If you were using the flash AF assist beam(default setting) and were very close to the magazines, is it possible that the flash's beam was overshooting the area you were focusing on?


----------



## helpful (Mar 26, 2012)

Re: rate button

Have any of you had to take photos and turn in "several good ones for web use" to sports information at halftime of a basketball game? I receive my 5D3 on Wednesday next week, and I am so hoping that the rate button will work by simply pressing it twice to give a default 1-star rating to a photo. If it requires pressing the button and selecting a rating with another knob, then yes, that will be extremely irritating.

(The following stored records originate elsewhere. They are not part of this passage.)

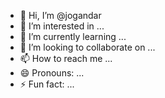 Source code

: - 👋 Hi, I’m @jogandar
- 👀 I’m interested in ...
- 🌱 I’m currently learning ...
- 💞️ I’m looking to collaborate on ...
- 📫 How to reach me ...
- 😄 Pronouns: ...
- ⚡ Fun fact: ...

<!---
jogandar/jogandar is a ✨ special ✨ repository because its `README.md` (this file) appears on your GitHub profile.
You can click the Preview link to take a look at your changes.
--->
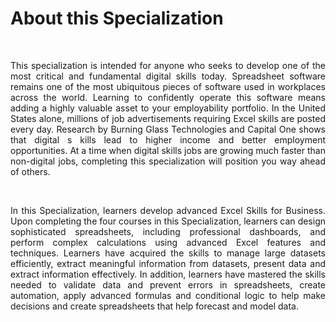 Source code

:# About this Specialization  
<br>
<p align="justify">
This specialization is intended for anyone who seeks to develop one of the most critical and fundamental digital skills today. 
Spreadsheet software remains one of the most ubiquitous pieces of software used in workplaces across the world. Learning to confidently
operate this software means adding a highly valuable asset to your employability portfolio. In the United States alone, millions of job
advertisements requiring Excel skills are posted every day. Research by Burning Glass Technologies and Capital One shows that digital s
kills lead to higher income and better employment opportunities. At a time when digital skills jobs are growing much faster than 
non-digital jobs, completing this specialization will position you way ahead of others.
</p>
<br>
<p align="justify">
In this Specialization, learners develop advanced Excel Skills for Business. Upon completing the four courses in this Specialization,
learners can design sophisticated spreadsheets, including professional dashboards, and perform complex calculations using advanced Excel
features and techniques. Learners have acquired the skills to manage large datasets efficiently, extract meaningful information from
datasets, present data and extract information effectively. In addition, learners have mastered the skills needed to validate data and
prevent errors in spreadsheets, create automation, apply advanced formulas and conditional logic to help make decisions and create
spreadsheets that help forecast and model data.  
</p>
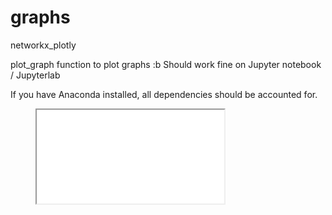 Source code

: # graphs
networkx_plotly

plot_graph function to plot graphs :b
Should work fine on Jupyter notebook / Jupyterlab

If you have Anaconda installed, all dependencies should be accounted for.

<figure>
<iframe src="liacs.leidenuniv.nl/~pereirabarataap/temp-plot.html"></iframe>
</figure>
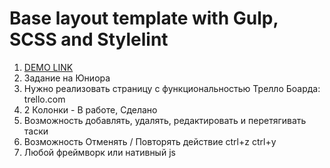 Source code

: # Base layout template with Gulp, SCSS and Stylelint
1. [DEMO LINK](https://Rom911.github.io/Test_Task_Drag_and_Drop_board/)
1. Задание на Юниора
1. Нужно реализовать страницу с функциональностью Трелло Боарда: trello.com
1. 2 Колонки - В работе, Сделано
1. Возможность добавлять, удалять, редактировать и перетягивать таски
1. Возможность Отменять / Повторять действие ctrl+z ctrl+y
1. Любой фреймворк или нативный js
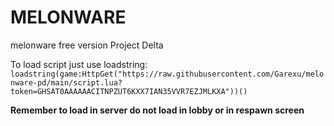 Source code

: # MELONWARE
melonware free version
Project Delta

To load script just use loadstring:
``loadstring(game:HttpGet("https://raw.githubusercontent.com/Garexu/melonware-pd/main/script.lua?token=GHSAT0AAAAAACITNPZUT6KXX7IAN35VVR7EZJMLKXA"))()``

**Remember to load in server do not load in lobby or in respawn screen**
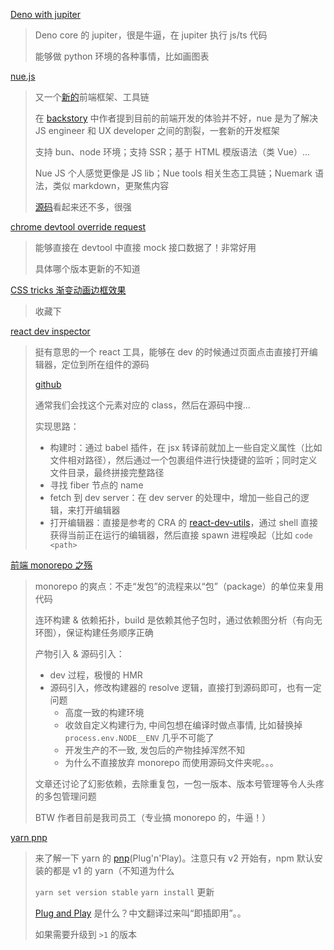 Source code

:[Deno with jupiter](https://deno.com/blog/v1.37)

> Deno core 的 jupiter，很是牛逼，在 jupiter 执行 js/ts 代码
>
> 能够做 python 环境的各种事情，比如画图表

[nue.js](https://nuejs.org/)

> 又一个[新的](https://nuejs.org/why/#spaghetti)前端框架、工具链
>
> 在 [backstory](https://nuejs.org/blog/backstory/) 中作者提到目前的前端开发的体验并不好，nue 是为了解决 JS engineer 和 UX developer 之间的割裂，一套新的开发框架
>
> 支持 bun、node 环境；支持 SSR；基于 HTML 模版语法（类 Vue）...
>
> Nue JS 个人感觉更像是 JS lib；Nue tools 相关生态工具链；Nuemark 语法，类似 markdown，更聚焦内容
>
> [源码](https://github.com/nuejs/nuejs)看起来还不多，很强

[chrome devtool override request](https://developer.chrome.com/docs/devtools/overrides/)

> 能够直接在 devtool 中直接 mock 接口数据了！非常好用
>
> 具体哪个版本更新的不知道

[CSS tricks 渐变动画边框效果](https://twitter.com/jh3yy/status/1714711273345065131?s=46&t=v3lPGTe7TNbgXSDge4D2KQ)

> 收藏下

[react dev inspector](https://juejin.cn/post/6901466406823575560)

> 挺有意思的一个 react 工具，能够在 dev 的时候通过页面点击直接打开编辑器，定位到所在组件的源码
>
> [github](https://github.com/zthxxx/react-dev-inspector)
>
> 通常我们会找这个元素对应的 class，然后在源码中搜...
>
> 实现思路：
>
> - 构建时：通过 babel 插件，在 jsx 转译前就加上一些自定义属性（比如文件相对路径），然后通过一个包裹组件进行快捷键的监听；同时定义文件目录，最终拼接完整路径
> - 寻找 fiber 节点的 name
> - fetch 到 dev server：在 dev server 的处理中，增加一些自己的逻辑，来打开编辑器
> - 打开编辑器：直接是参考的 CRA 的 [react-dev-utils](https://github.com/facebook/create-react-app/blob/main/packages/react-dev-utils/launchEditor.js)，通过 shell 直接获得当前正在运行的编辑器，然后直接 spawn 进程唤起（比如 `code <path>`

[前端 monorepo 之殇](https://sooniter.site/posts/frontend-monorepo)

> monorepo 的爽点：不走“发包”的流程来以“包”（package）的单位来复用代码
>
> 连环构建 & 依赖拓扑，build 是依赖其他子包时，通过依赖图分析（有向无环图），保证构建任务顺序正确
>
> 产物引入 & 源码引入：
>
> - dev 过程，极慢的 HMR
> - 源码引入，修改构建器的 resolve 逻辑，直接打到源码即可，也有一定问题
>   - 高度一致的构建环境
>   - 收敛自定义构建行为, 中间包想在编译时做点事情, 比如替换掉 `process.env.NODE__ENV` 几乎不可能了
>   - 开发生产的不一致, 发包后的产物挂掉浑然不知
>   - 为什么不直接放弃 monorepo 而使用源码文件夹呢。。。
>
> 文章还讨论了幻影依赖，去除重复包，一包一版本、版本号管理等令人头疼的多包管理问题
>
> BTW 作者目前是我司员工（专业搞 monorepo 的，牛逼！）

[yarn pnp](https://spin.atomicobject.com/2022/05/02/yarn-pnp/)

> 来了解一下 yarn 的 [pnp](https://yarnpkg.com/features/pnp)(Plug'n'Play)。注意只有 v2 开始有，npm 默认安装的都是 v1 的 yarn（不知道为什么
>
> `yarn set version stable` `yarn install` 更新
>
> [Plug and Play](https://en.wikipedia.org/wiki/Plug_and_play) 是什么？中文翻译过来叫“即插即用”。。
>
> 如果需要升级到 `>1` 的版本
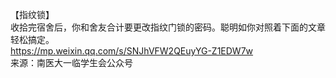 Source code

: 【指纹锁】<br>
收拾完宿舍后，你和舍友合计要更改指纹门锁的密码。聪明如你对照着下面的文章轻松搞定。<br>
https://mp.weixin.qq.com/s/SNJhVFW2QEuyYG-Z1EDW7w<br>
来源：南医大一临学生会公众号<br> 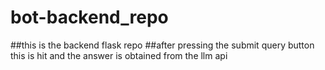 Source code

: # bot-backend_repo

##this is the backend flask repo
##after pressing the submit query button this is hit and the answer is obtained from the llm api

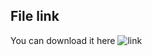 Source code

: ## File link

You can download it here ![link](https://drive.google.com/file/d/1cWfdk_ru886BTp5uICUk0mSRtnJgWBae/view?usp=sharing)
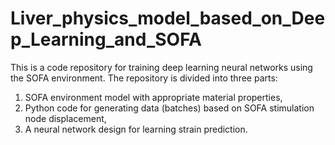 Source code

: # Liver_physics_model_based_on_Deep_Learning_and_SOFA

This is a code repository for training deep learning neural networks using the SOFA environment. The repository is divided into three parts:
1. SOFA environment model with appropriate material properties,
2. Python code for generating data (batches) based on SOFA stimulation node displacement,
3. A neural network design for learning strain prediction.
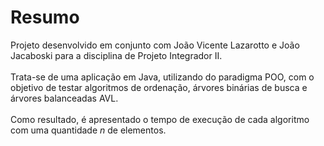 # Resumo
Projeto desenvolvido em conjunto com João Vicente Lazarotto e João Jacaboski para a disciplina de Projeto Integrador II.<br><br>
Trata-se de uma aplicação em Java, utilizando do paradigma POO, com o objetivo de testar algoritmos de ordenação, árvores binárias de busca e árvores balanceadas AVL.<br><br>
Como resultado, é apresentado o tempo de execução de cada algoritmo com uma quantidade *n* de elementos.<br>
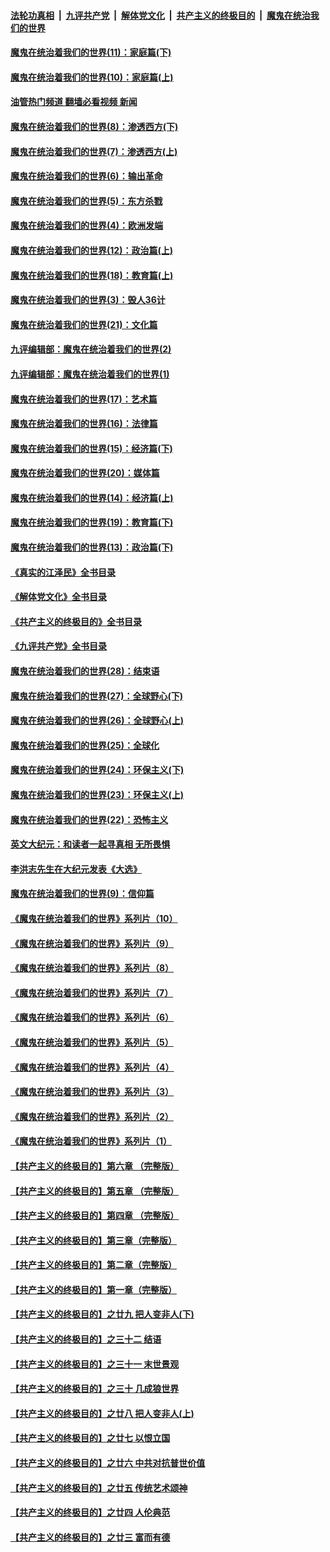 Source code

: ####  [法轮功真相](../../../../basic/blob/master/README.md?t=11270302) &nbsp;|&nbsp; [九评共产党](../../../../9ping.md/blob/master/README.md?t=11270302) &nbsp;|&nbsp; [解体党文化](../../../../jtdwh.md/blob/master/README.md?t=11270302)  &nbsp;|&nbsp; [共产主义的终极目的](../../../../gczydzjmd.md/blob/master/README.md?t=11270302) &nbsp;|&nbsp; [魔鬼在统治我们的世界](../../../../mgztzwmdsj.md/blob/master/README.md?t=11270302) 

#### [魔鬼在统治着我们的世界(11)：家庭篇(下)](../pages/nsc422/n10440961.md?t=11270302) 

#### [魔鬼在统治着我们的世界(10)：家庭篇(上)](../pages/nsc422/n10435448.md?t=11270302) 

#### [油管热门频道 翻墙必看视频 新闻](http://129.146.143.75:81/youtube.html?11270302)

#### [魔鬼在统治着我们的世界(8)：渗透西方(下)](../pages/nsc422/n10429603.md?t=11270302) 

#### [魔鬼在统治着我们的世界(7)：渗透西方(上)](../pages/nsc422/n10426013.md?t=11270302) 

#### [魔鬼在统治着我们的世界(6)：输出革命](../pages/nsc422/n10421536.md?t=11270302) 

#### [魔鬼在统治着我们的世界(5)：东方杀戮](../pages/nsc422/n10417707.md?t=11270302) 

#### [魔鬼在统治着我们的世界(4)：欧洲发端](../pages/nsc422/n10414890.md?t=11270302) 

#### [魔鬼在统治着我们的世界(12)：政治篇(上)](../pages/nsc422/n10444576.md?t=11270302) 

#### [魔鬼在统治着我们的世界(18)：教育篇(上)](../pages/nsc422/n10526970.md?t=11270302) 

#### [魔鬼在统治着我们的世界(3)：毁人36计](../pages/nsc422/n10411583.md?t=11270302) 

#### [魔鬼在统治着我们的世界(21)：文化篇](../pages/nsc422/n10597706.md?t=11270302) 

#### [九评编辑部：魔鬼在统治着我们的世界(2)](../pages/nsc422/n10410036.md?t=11270302) 

#### [九评编辑部：魔鬼在统治着我们的世界(1)](../pages/nsc422/n10406825.md?t=11270302) 

#### [魔鬼在统治着我们的世界(17)：艺术篇](../pages/nsc422/n10499093.md?t=11270302) 

#### [魔鬼在统治着我们的世界(16)：法律篇](../pages/nsc422/n10485969.md?t=11270302) 

#### [魔鬼在统治着我们的世界(15)：经济篇(下)](../pages/nsc422/n10469975.md?t=11270302) 

#### [魔鬼在统治着我们的世界(20)：媒体篇](../pages/nsc422/n10586579.md?t=11270302) 

#### [魔鬼在统治着我们的世界(14)：经济篇(上)](../pages/nsc422/n10457370.md?t=11270302) 

#### [魔鬼在统治着我们的世界(19)：教育篇(下)](../pages/nsc422/n10564808.md?t=11270302) 

#### [魔鬼在统治着我们的世界(13)：政治篇(下)](../pages/nsc422/n10448270.md?t=11270302) 

#### [《真实的江泽民》全书目录](../pages/nsc422/n13721399.md?t=11270302) 

#### [《解体党文化》全书目录](../pages/nsc422/n13721157.md?t=11270302) 

#### [《共产主义的终极目的》全书目录](../pages/nsc422/n13721048.md?t=11270302) 

#### [《九评共产党》全书目录](../pages/nsc422/n13708085.md?t=11270302) 

#### [魔鬼在统治着我们的世界(28)：结束语](../pages/nsc422/n10936246.md?t=11270302) 

#### [魔鬼在统治着我们的世界(27)：全球野心(下)](../pages/nsc422/n10928319.md?t=11270302) 

#### [魔鬼在统治着我们的世界(26)：全球野心(上)](../pages/nsc422/n10900318.md?t=11270302) 

#### [魔鬼在统治着我们的世界(25)：全球化](../pages/nsc422/n10788205.md?t=11270302) 

#### [魔鬼在统治着我们的世界(24)：环保主义(下)](../pages/nsc422/n10695307.md?t=11270302) 

#### [魔鬼在统治着我们的世界(23)：环保主义(上)](../pages/nsc422/n10688613.md?t=11270302) 

#### [魔鬼在统治着我们的世界(22)：恐怖主义](../pages/nsc422/n10614727.md?t=11270302) 

#### [英文大纪元：和读者一起寻真相 无所畏惧](../pages/nsc422/n12542027.md?t=11270302) 

#### [李洪志先生在大纪元发表《大选》](../pages/nsc422/n12534746.md?t=11270302) 

#### [魔鬼在统治着我们的世界(9)：信仰篇](../pages/nsc422/n10432159.md?t=11270302) 

#### [《魔鬼在统治着我们的世界》系列片（10）](../pages/nsc422/n12292670.md?t=11270302) 

#### [《魔鬼在统治着我们的世界》系列片（9）](../pages/nsc422/n12290859.md?t=11270302) 

#### [《魔鬼在统治着我们的世界》系列片（8）](../pages/nsc422/n12287445.md?t=11270302) 

#### [《魔鬼在统治着我们的世界》系列片（7）](../pages/nsc422/n12283425.md?t=11270302) 

#### [《魔鬼在统治着我们的世界》系列片（6）](../pages/nsc422/n12282314.md?t=11270302) 

#### [《魔鬼在统治着我们的世界》系列片（5）](../pages/nsc422/n12281419.md?t=11270302) 

#### [《魔鬼在统治着我们的世界》系列片（4）](../pages/nsc422/n12274024.md?t=11270302) 

#### [《魔鬼在统治着我们的世界》系列片（3）](../pages/nsc422/n12271322.md?t=11270302) 

#### [《魔鬼在统治着我们的世界》系列片（2）](../pages/nsc422/n12269049.md?t=11270302) 

#### [《魔鬼在统治着我们的世界》系列片（1）](../pages/nsc422/n12267575.md?t=11270302) 

#### [【共产主义的终极目的】第六章 （完整版）](../pages/nsc422/n11428913.md?t=11270302) 

#### [【共产主义的终极目的】第五章 （完整版）](../pages/nsc422/n11428912.md?t=11270302) 

#### [【共产主义的终极目的】第四章 （完整版）](../pages/nsc422/n11428907.md?t=11270302) 

#### [【共产主义的终极目的】第三章（完整版）](../pages/nsc422/n11428848.md?t=11270302) 

#### [【共产主义的终极目的】第二章（完整版）](../pages/nsc422/n11428831.md?t=11270302) 

#### [【共产主义的终极目的】第一章（完整版）](../pages/nsc422/n11417651.md?t=11270302) 

#### [【共产主义的终极目的】之廿九 把人变非人(下)](../pages/nsc422/n11344140.md?t=11270302) 

#### [【共产主义的终极目的】之三十二 结语](../pages/nsc422/n11360535.md?t=11270302) 

#### [【共产主义的终极目的】之三十一 末世景观](../pages/nsc422/n11351129.md?t=11270302) 

#### [【共产主义的终极目的】之三十 几成狼世界](../pages/nsc422/n11348280.md?t=11270302) 

#### [【共产主义的终极目的】之廿八 把人变非人(上)](../pages/nsc422/n11340492.md?t=11270302) 

#### [【共产主义的终极目的】之廿七 以恨立国](../pages/nsc422/n11336944.md?t=11270302) 

#### [【共产主义的终极目的】之廿六 中共对抗普世价值](../pages/nsc422/n11324785.md?t=11270302) 

#### [【共产主义的终极目的】之廿五 传统艺术颂神](../pages/nsc422/n11296396.md?t=11270302) 

#### [【共产主义的终极目的】之廿四 人伦典范](../pages/nsc422/n11296397.md?t=11270302) 

#### [【共产主义的终极目的】之廿三 富而有德](../pages/nsc422/n11283598.md?t=11270302) 

<img src='http://gfw-breaker.win/goodnews/indexes/nsc422.md' width='0px' height='0px'/>
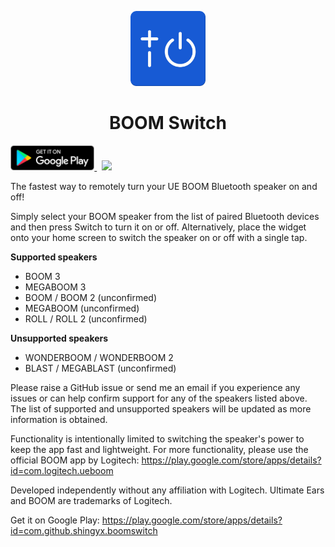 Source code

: <p align="center">
    <img width="120" src=".github/logo.png">
</p>

<h1 align="center">
    BOOM Switch
</h1>

<p>
    <a href='https://play.google.com/store/apps/details?id=com.github.shingyx.boomswitch&pcampaignid=pcampaignidMKT-Other-global-all-co-prtnr-py-PartBadge-Mar2515-1'>
        <img alt='Get it on Google Play' src='.github/play-store-badge-no-padding.png' height='40'>
    </a>
    &nbsp;
    <a href="https://travis-ci.com/Shingyx/BoomSwitch">
        <img src="https://travis-ci.com/Shingyx/BoomSwitch.svg?branch=master">
    </a>
</h1>

The fastest way to remotely turn your UE BOOM Bluetooth speaker on and off!

Simply select your BOOM speaker from the list of paired Bluetooth devices and then press Switch to turn it on or off. Alternatively, place the widget onto your home screen to switch the speaker on or off with a single tap.

<b>Supported speakers</b>
- BOOM 3
- MEGABOOM 3
- BOOM / BOOM 2 (unconfirmed)
- MEGABOOM (unconfirmed)
- ROLL / ROLL 2 (unconfirmed)

<b>Unsupported speakers</b>
- WONDERBOOM / WONDERBOOM 2
- BLAST / MEGABLAST (unconfirmed)

Please raise a GitHub issue or send me an email if you experience any issues or can help confirm support for any of the speakers listed above. The list of supported and unsupported speakers will be updated as more information is obtained.

Functionality is intentionally limited to switching the speaker's power to keep the app fast and lightweight. For more functionality, please use the official BOOM app by Logitech: https://play.google.com/store/apps/details?id=com.logitech.ueboom

Developed independently without any affiliation with Logitech. Ultimate Ears and BOOM are trademarks of Logitech.

Get it on Google Play: https://play.google.com/store/apps/details?id=com.github.shingyx.boomswitch
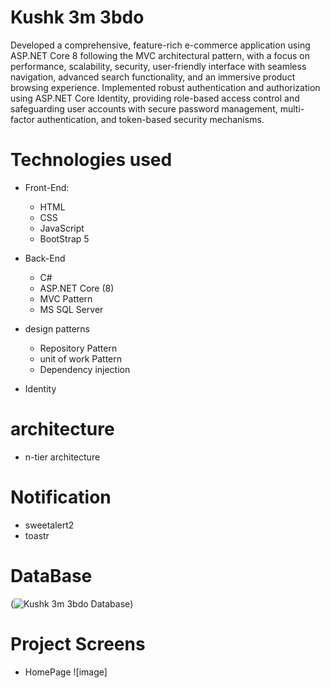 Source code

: # Kushk 3m 3bdo

Developed a comprehensive, feature-rich e-commerce application using ASP.NET Core 8 following the MVC architectural pattern, 
with a focus on performance, scalability, security, user-friendly interface with seamless navigation, advanced search functionality, and
an immersive product browsing experience.
Implemented robust authentication and authorization using ASP.NET Core Identity, 
providing role-based access control and safeguarding user accounts with secure password management, multi-factor authentication, and token-based security mechanisms.

# Technologies used 
* Front-End:
  * HTML
  * CSS
  * JavaScript
  * BootStrap 5

* Back-End
  * C#
  * ASP.NET Core (8)
  * MVC Pattern
  * MS SQL Server

* design patterns
  * Repository Pattern
  * unit of work Pattern
  * Dependency injection 

* Identity
  
# architecture
  * n-tier architecture

# Notification
  * sweetalert2
  * toastr

# DataBase
(![Kushk 3m 3bdo Database](https://github.com/user-attachments/assets/535c9619-84ee-4299-b65d-389f95a18264))

# Project Screens
  * HomePage
    ![image]


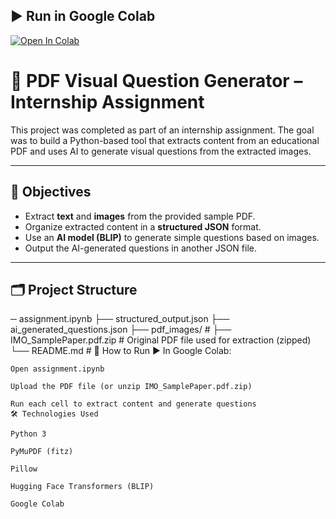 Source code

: ## ▶️ Run in Google Colab

[![Open In Colab](https://colab.research.google.com/assets/colab-badge.svg)](https://colab.research.google.com/github/aryantyagi0/pdf-question-generator/blob/main/assignment.ipynb)

# 📘 PDF Visual Question Generator – Internship Assignment


This project was completed as part of an internship assignment. The goal was to build a Python-based tool that extracts content from an educational PDF and uses AI to generate visual questions from the extracted images.

---

## 🎯 Objectives

- Extract **text** and **images** from the provided sample PDF.
- Organize extracted content in a **structured JSON** format.
- Use an **AI model (BLIP)** to generate simple questions based on images.
- Output the AI-generated questions in another JSON file.

---

## 🗂 Project Structure

─ assignment.ipynb 
├── structured_output.json 
├── ai_generated_questions.json
├── pdf_images/ #
├── IMO_SamplePaper.pdf.zip # Original PDF file used for extraction (zipped)
└── README.md #
🚀 How to Run
▶️ In Google Colab:

    Open assignment.ipynb

    Upload the PDF file (or unzip IMO_SamplePaper.pdf.zip)

    Run each cell to extract content and generate questions
    🛠 Technologies Used

    Python 3

    PyMuPDF (fitz)

    Pillow

    Hugging Face Transformers (BLIP)

    Google Colab

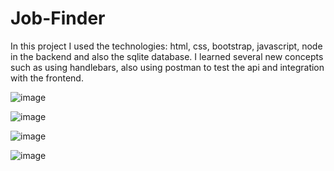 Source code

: # Job-Finder


In this project I used the technologies: html, css, bootstrap, javascript, node in the backend and also the sqlite database. 
I learned several new concepts such as using handlebars, 
also using postman to test the api and integration with the frontend.

![image](https://user-images.githubusercontent.com/61715137/234285212-2966083f-b92f-4b1a-8041-09ef60d4c949.png)

![image](https://user-images.githubusercontent.com/61715137/234285323-1ac94854-8e40-4039-a54b-cbdd610973de.png)

![image](https://user-images.githubusercontent.com/61715137/234285389-49d838fd-e507-4d76-bebd-aea3e09421b9.png)

![image](https://user-images.githubusercontent.com/61715137/234285413-2fb67c96-c4d9-4b13-9536-4d99add92d8b.png)
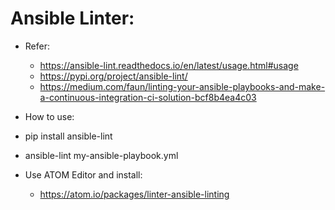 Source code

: # Ansible Linter:

 - Refer: 
   - https://ansible-lint.readthedocs.io/en/latest/usage.html#usage
   - https://pypi.org/project/ansible-lint/
   - https://medium.com/faun/linting-your-ansible-playbooks-and-make-a-continuous-integration-ci-solution-bcf8b4ea4c03
 -  How to use:
  - pip install ansible-lint
  - ansible-lint my-ansible-playbook.yml

 - Use ATOM Editor and install:
    - https://atom.io/packages/linter-ansible-linting
 
    
   
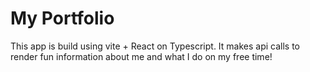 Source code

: # My Portfolio

This app is build using vite + React on Typescript. It makes api calls to render fun information about me and what I do on my free time!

Right now my workflow is like this:

* During the first half I have to be chimping after any major play, and if a photo is good or a play is good if I don't have time to chimp, then I take a blank picture of the floor after that sequence of photos containing the good photo.
* 1-3 minutes before half time I have to run to the media room, download all photos, look at them in thumbnail mode, scroll through the ones before the blank floor pictures, and then star the ones I want to turn in.
* Select and export the starred photos.
* Give flash drive to sports information about 15 minutes of wasted time, if I'm lucky.

Assuming that I can just do a quick double "click" of the rate button to assign it a 1-star default rating (the stars aren't important, because I'm not rating them, just indicating that I want to turn them in to SI), then the rate button would be a tremendous boon to me. I could lesiurely go to the media room, download photos, export the starred photos, and walk back with flash drive in hand in under 5 minutes.

Hopefully I can even have a direct ethernet connection so that someone else can use my pictures live, but I am not sure if I would be happy with that. Some people don't realize that every click of the shutter on a professional camera does not necessarily a cover photograph make. Letting someone else select photos would probably result in a bad representation of my work.

Anyway, I just thought that I would speak out in favor of what hopefully is going to be a good feature for me.


----------



## bchernicoff (Mar 26, 2012)

helpful said:


> Re: rate button
> 
> Have any of you had to take photos and turn in "several good ones for web use" to sports information at halftime of a basketball game? I receive my 5D3 on Wednesday next week, and I am so hoping that the rate button will work by simply pressing it twice to give a default 1-star rating to a photo. If it requires pressing the button and selecting a rating with another knob, then yes, that will be extremely irritating.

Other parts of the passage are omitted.